An airbag system for securing cargo in a container configured as disclosed herein can include: a support structure adapted to attach to a ceiling of the container; an array of airbags suspended from the support structure, each airbag being removeably detachable from the support structure; an air pressure system in fluid communication with each air bag of the array of airbags; and a control system adapted to control the air pressure system to inflate the array of airbags. In an inflated configuration, the array of airbags extends downward from the support structure toward a floor of the container until each airbag of the array of airbags contacts an upper surface of the cargo or the floor of the container.
A container for shipping cargo configured as disclosed herein can include: a support structure attached to a ceiling of the container; an array of airbags suspended from the support structure, each airbag being removeably detachable from the support structure; an air pressure system in fluid communication with each airbag of the array of airbags; and a control system adapted to control the air pressure system to inflate the array of airbags. In an inflated configuration, the array of airbags extends downward from the support structure toward a floor of the container until each airbag of the array of airbags contacts an upper surface of the cargo or a floor of the container.
A method for securing cargo in a container can include: securing an array of airbags to a ceiling of the container; and after the container has been loaded with cargo, inflating the array of airbags such that each airbag extends downward from the ceiling of the container and exerts a downward force on either the cargo or a floor of the container.
An airbag system for securing cargo in a container, the container being partially filled with pallet-loaded freight and floor-loaded freight, configured as disclosed herein can include: a support structure adapted to attach to a ceiling of the container; an array of airbags suspended from the support structure, each airbag being removeably detachable from the support structure; an air pressure system in fluid communication with each airbag of the array of airbags; and a control system adapted to control the air pressure system to inflate the array of airbags. In an inflated configuration, the array of airbags extends downward from the support structure toward a floor of the container until each airbag of the array of airbags contacts an upper surface of the pallet-loaded freight, the floor-loaded freight, or a floor of the container. The array of airbags contacts the upper surface of the pallet-loaded freight and the floor-loaded freight at a plurality of different heights. The array of airbags provides downward forces on the pallet-loaded freight and the floor-loaded freight that prevent the pallet-loaded freight and floor-loaded freight from becoming dislodged during transport of the cargo.
Additional features and advantages of the disclosure will be set forth in the description which follows, and in part will be obvious from the description, or can be learned by practice of the herein disclosed principles. The features and advantages of the disclosure can be realized and obtained by means of the instruments and combinations particularly pointed out in the appended claims. These and other features of the disclosure will become more fully apparent from the following description and appended claims, or can be learned by the practice of the principles set forth herein.
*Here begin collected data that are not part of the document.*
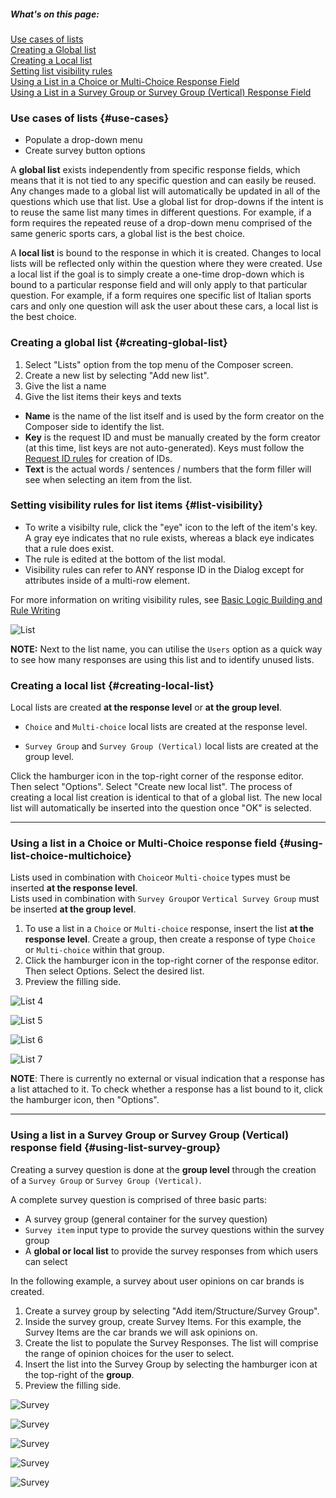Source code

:##### What's on this page:

[Use cases of lists](#use-cases)  
[Creating a Global list](#creating-global-list)  
[Creating a Local list](#creating-local-list)  
[Setting list visibility rules](#list-visibility)  
[Using a List in a Choice or Multi-Choice Response Field](#using-list-choice-multichoice)  
[Using a List in a Survey Group or Survey Group (Vertical) Response Field](#using-list-survey-group)  

### Use cases of lists {#use-cases}

* Populate a drop-down menu
* Create survey button options

A **global list** exists independently from specific response fields, which means that it is not tied to any specific question and can easily be reused. Any changes made to a global list will automatically be updated in all of the questions which use that list. Use a global list for drop-downs if the intent is to reuse the same list many times in different questions. For example, if a form requires the repeated reuse of a drop-down menu comprised of the same generic sports cars, a global list is the best choice.

A **local list** is bound to the response in which it is created. Changes to local lists will be reflected only within the question where they were created. Use a local list if the goal is to simply create a one-time drop-down which is bound to a particular response field and will only apply to that particular question. For example, if a form requires one specific list of Italian sports cars and only one question will ask the user about these cars, a local list is the best choice.

### Creating a global list {#creating-global-list}

1. Select "Lists" option from the top menu of the Composer screen.
2. Create a new list by selecting "Add new list".
3. Give the list a name
4. Give the list items their keys and texts

* **Name** is the name of the list itself and is used by the form creator on the Composer side to identify the list.
* **Key** is the request ID and must be manually created by the form creator (at this time, list keys are not auto-generated). Keys must follow the [Request ID rules](https://docs.dialob.io/dialob-expressions/#request-id-rules) for creation of IDs.
* **Text** is the actual words / sentences / numbers that the form filler will see when selecting an item from the list.

### Setting visibility rules for list items {#list-visibility}

* To write a visibilty rule, click the "eye" icon to the left of the item's key. A gray eye indicates that no rule exists, whereas a black eye indicates that a rule does exist.
* The rule is edited at the bottom of the list modal.
* Visibility rules can refer to ANY response ID in the Dialog except for attributes inside of a multi-row element.

For more information on writing visibility rules, see [Basic Logic Building and Rule Writing](https://docs.dialob.io/dialob-expressions/logic-building/)

![List](/images/list-visibility1.png)

**NOTE:** Next to the list name, you can utilise the `Users` option as a quick way to see how many responses are using this list and to identify unused lists.

### Creating a local list {#creating-local-list}

Local lists are created **at the response level** or **at the group level**.

* `Choice` and `Multi-choice` local lists are created at the response level.

* `Survey Group` and  `Survey Group (Vertical)` local lists are created at the group level.

Click the hamburger icon in the top-right corner of the response editor. Then select "Options". Select "Create new local list".  The process of creating a local list creation is identical to that of a global list.  The new local list will automatically be inserted into the question once "OK" is selected.

---

### Using a list in a Choice or Multi-Choice response field {#using-list-choice-multichoice}

Lists used in combination with `Choice`or `Multi-choice` types must be inserted **at the response level**.  
Lists used in combination with `Survey Group`or `Vertical Survey Group` must be inserted **at the group level**.

1. To use a list in a `Choice` or `Multi-choice` response, insert the list **at the response level**. Create a group, then create a response of type `Choice` or `Multi-choice` within that group.
2. Click the hamburger icon in the top-right corner of the response editor. Then select Options. Select the desired list.
3. Preview the filling side.

![List 4](/images/list4.png)

![List 5](/images/list5.png)

![List 6](/images/list6.png)

![List 7](/images/list7.png)

**NOTE**: There is currently no external or visual indication that a response has a list attached to it. To check whether a response has a list bound to it, click the hamburger icon, then "Options".

---

### Using a list in a Survey Group or Survey Group (Vertical) response field {#using-list-survey-group}

Creating a survey question is done at the **group level** through the creation of a `Survey Group` or `Survey Group (Vertical)`.  

A complete survey question is comprised of three basic parts:

* A survey group (general container for the survey question)
* `Survey item` input type to provide the survey questions within the survey group
* A **global or local list** to provide the survey responses from which users can select

In the following example, a survey about user opinions on car brands is created.  

1. Create a survey group by selecting "Add item/Structure/Survey Group".
2. Inside the survey group, create Survey Items. For this example, the Survey Items are the car brands we will ask opinions on.
3. Create the list to populate the Survey Responses. The list will comprise the range of opinion choices for the user to select.
4. Insert the list into the Survey Group by selecting the hamburger icon at the top-right of the **group**.
5. Preview the filling side.

![Survey](/images/survey3.png)

![Survey](/images/survey5.png)

![Survey](/images/survey2.png)

![Survey](/images/survey7.png)

![Survey](/images/survey6.png)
Containers such as semi-trailers, multi-modal containers, shipping containers, and the like are useful for transporting large volumes of merchandise from one location, such as a warehouse, to another location, such as a brick-and-mortar store. Ideally, each container used to transport cargo would be completely full, utilizing the container's cargo hold as efficiently as possible. Completely filling the inner cavity of the container has the additional advantage of providing stability. If the cargo is packed such the no space remains between the individual items, then the items cannot shift during transport, and therefore are less likely to sustain damage in transit.
However, it is often necessary to ship cargo without completely filling the container. For example, there may be a limited number of items that need to be sent to a particular destination, and the items may not be sufficient to fill the container. Alternatively, the items to be shipped may have shapes or sizes that may prevent them from being loaded in a manner that utilizes all of the container's space. In addition, some cargo may be fragile, limiting the weight of the items that can be stacked on top of it.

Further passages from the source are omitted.